# using a garden hose



## grgrn (Jan 14, 2016)

I read somewhere you shouldn't use a hose to fill an aquarium or for water changes. Does anyone have any input.


----------



## Dis (Apr 16, 2010)

I think lots of people do. I use mine to empty my tanks but I fill with a python.


----------



## bob123 (Dec 31, 2009)

I use a potable water hose for filling as well as draining, have for years with no problems.


----------



## brycon (Aug 5, 2014)

There are safe drinking hoses you can get a Home Depot and Walmart. I've seen the white ones at Canadian Tire and Home Hardware also.

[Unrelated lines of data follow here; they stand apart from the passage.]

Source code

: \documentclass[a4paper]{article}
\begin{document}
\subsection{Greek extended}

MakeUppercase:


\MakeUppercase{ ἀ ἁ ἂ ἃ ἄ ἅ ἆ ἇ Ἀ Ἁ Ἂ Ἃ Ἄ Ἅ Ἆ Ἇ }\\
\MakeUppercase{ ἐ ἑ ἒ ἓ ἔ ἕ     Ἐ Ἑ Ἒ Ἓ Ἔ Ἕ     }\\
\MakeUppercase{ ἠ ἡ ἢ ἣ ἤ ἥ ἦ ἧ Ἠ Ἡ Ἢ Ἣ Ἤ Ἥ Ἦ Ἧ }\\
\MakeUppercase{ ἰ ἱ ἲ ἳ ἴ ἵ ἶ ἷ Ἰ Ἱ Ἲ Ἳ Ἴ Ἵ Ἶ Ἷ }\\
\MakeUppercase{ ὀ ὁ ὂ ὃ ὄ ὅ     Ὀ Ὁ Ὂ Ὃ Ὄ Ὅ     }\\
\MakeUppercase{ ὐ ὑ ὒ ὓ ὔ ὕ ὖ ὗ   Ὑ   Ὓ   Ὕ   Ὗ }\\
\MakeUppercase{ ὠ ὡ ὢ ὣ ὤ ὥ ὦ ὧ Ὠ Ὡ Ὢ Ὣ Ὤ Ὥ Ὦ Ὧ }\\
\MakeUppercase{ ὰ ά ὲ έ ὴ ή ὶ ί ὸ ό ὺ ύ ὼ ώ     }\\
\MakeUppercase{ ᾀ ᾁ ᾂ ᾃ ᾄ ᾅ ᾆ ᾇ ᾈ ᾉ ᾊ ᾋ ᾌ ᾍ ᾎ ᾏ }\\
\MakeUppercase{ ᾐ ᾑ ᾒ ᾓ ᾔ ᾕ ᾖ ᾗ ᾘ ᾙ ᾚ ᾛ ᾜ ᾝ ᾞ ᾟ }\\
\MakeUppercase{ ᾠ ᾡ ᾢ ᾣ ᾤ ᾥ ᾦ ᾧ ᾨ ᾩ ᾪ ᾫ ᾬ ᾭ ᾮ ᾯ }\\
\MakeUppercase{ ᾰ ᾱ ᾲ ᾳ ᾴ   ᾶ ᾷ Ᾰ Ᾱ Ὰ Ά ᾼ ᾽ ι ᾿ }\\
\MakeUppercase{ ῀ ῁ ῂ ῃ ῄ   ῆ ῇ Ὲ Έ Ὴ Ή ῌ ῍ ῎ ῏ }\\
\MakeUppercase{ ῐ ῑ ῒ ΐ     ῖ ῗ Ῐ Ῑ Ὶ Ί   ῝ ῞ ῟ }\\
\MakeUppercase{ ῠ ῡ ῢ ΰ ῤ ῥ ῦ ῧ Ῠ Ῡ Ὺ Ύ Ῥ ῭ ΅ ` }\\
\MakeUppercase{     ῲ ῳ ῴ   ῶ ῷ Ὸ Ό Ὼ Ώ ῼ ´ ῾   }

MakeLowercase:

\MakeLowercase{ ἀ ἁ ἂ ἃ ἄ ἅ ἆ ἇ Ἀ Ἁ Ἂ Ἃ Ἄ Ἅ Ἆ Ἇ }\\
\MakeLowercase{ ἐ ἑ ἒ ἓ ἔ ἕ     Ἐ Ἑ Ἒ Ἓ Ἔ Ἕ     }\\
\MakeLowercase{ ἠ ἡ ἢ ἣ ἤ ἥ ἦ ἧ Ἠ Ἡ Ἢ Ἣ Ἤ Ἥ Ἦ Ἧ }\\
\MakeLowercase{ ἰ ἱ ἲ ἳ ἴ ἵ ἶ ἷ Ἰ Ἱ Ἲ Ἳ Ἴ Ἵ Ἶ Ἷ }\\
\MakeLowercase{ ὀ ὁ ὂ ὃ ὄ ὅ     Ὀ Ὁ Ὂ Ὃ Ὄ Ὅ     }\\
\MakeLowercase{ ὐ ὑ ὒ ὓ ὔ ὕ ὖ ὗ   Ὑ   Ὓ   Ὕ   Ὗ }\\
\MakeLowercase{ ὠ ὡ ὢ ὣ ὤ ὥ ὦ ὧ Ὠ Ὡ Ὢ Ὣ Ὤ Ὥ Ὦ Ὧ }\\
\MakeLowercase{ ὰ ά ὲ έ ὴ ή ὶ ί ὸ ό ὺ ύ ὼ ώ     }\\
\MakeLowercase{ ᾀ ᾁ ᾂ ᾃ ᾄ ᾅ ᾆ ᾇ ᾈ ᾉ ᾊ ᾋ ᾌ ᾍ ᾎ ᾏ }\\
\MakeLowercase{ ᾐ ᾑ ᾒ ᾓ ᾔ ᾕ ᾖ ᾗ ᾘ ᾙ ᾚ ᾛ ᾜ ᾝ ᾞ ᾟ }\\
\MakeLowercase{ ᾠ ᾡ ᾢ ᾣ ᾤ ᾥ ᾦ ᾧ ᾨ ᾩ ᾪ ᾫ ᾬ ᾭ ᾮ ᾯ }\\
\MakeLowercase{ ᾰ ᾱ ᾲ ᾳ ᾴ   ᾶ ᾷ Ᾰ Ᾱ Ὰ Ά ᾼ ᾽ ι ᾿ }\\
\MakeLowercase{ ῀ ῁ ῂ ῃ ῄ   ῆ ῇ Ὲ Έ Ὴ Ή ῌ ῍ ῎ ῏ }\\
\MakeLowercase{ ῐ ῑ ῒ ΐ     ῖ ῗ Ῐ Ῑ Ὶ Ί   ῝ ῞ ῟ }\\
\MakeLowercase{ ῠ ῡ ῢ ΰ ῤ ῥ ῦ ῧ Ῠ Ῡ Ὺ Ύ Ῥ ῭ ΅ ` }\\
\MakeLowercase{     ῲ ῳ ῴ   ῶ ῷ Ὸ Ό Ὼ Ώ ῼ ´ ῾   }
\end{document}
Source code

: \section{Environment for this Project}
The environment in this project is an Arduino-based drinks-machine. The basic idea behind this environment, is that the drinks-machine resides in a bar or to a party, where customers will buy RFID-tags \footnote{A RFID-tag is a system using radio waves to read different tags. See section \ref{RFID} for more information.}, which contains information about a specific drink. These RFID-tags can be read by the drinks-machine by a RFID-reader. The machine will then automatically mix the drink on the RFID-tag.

https://www.homedepot.ca/en/home/p.miracle-gro-ultralight-50-feet-hose.1000830791.html

http://www.walmart.ca/en/ip/camco-22753-50-drinking-water-hose-with-12-id/6000077806789

I use the white ones but mine aren't kink resistance.


----------



## Grey Legion (Mar 20, 2006)

This is true, I used a "regular" garden hose for close to 10 years on FW tanks with no issues. But since moving to a new house I use a python.



Dis said:


> I think lots of people do. I use mine to empty my tanks but I fill with a python.


----------



## Bwhiskered (Oct 2, 2008)

I have been using rubber garden hoses for nearly 50 years without a problem.I even have an attachment made of copper pipe with a L handled shutoff valve. The pipe has 2 elbows so it will hang on the tanks. It is also equipped with a shower head to spray in the water.


----------



## GregH (Apr 14, 2016)

I know I'm only new here, but I've had success using both a hose and filling a tank with a bucket - one is much easier / quicker than the other obviously.


----------



## BillD (Jun 5, 2006)

Garden hoses are not all equal. Rubber hoses are probably totally safe. However, most hoses are vinyl or contain some vinyl. Vinyl (pvc) is naturally a solid and requires plasticizers to make it flexible. These plasticizers leach out of the vinyl and are toxic. My Flexon brand garden hoses say not to drink from them. If you were to flush any standing water in the hose it is unlikely to be an issue, but the plasticizers do leach out. This is why the submerged section of your clear vinyl air hose gets hard while the section out of the water stays soft and flexible.


----------



## Atom (Sep 17, 2014)

BillD said:


> Garden hoses are not all equal. Rubber hoses are probably totally safe. However, most hoses are vinyl or contain some vinyl. Vinyl (pvc) is naturally a solid and requires plasticizers to make it flexible. These plasticizers leach out of the vinyl and are toxic. My Flexon brand garden hoses say not to drink from them. If you were to flush any standing water in the hose it is unlikely to be an issue, but the plasticizers do leach out. This is why the submerged section of your clear vinyl air hose gets hard while the section out of the water stays soft and flexible.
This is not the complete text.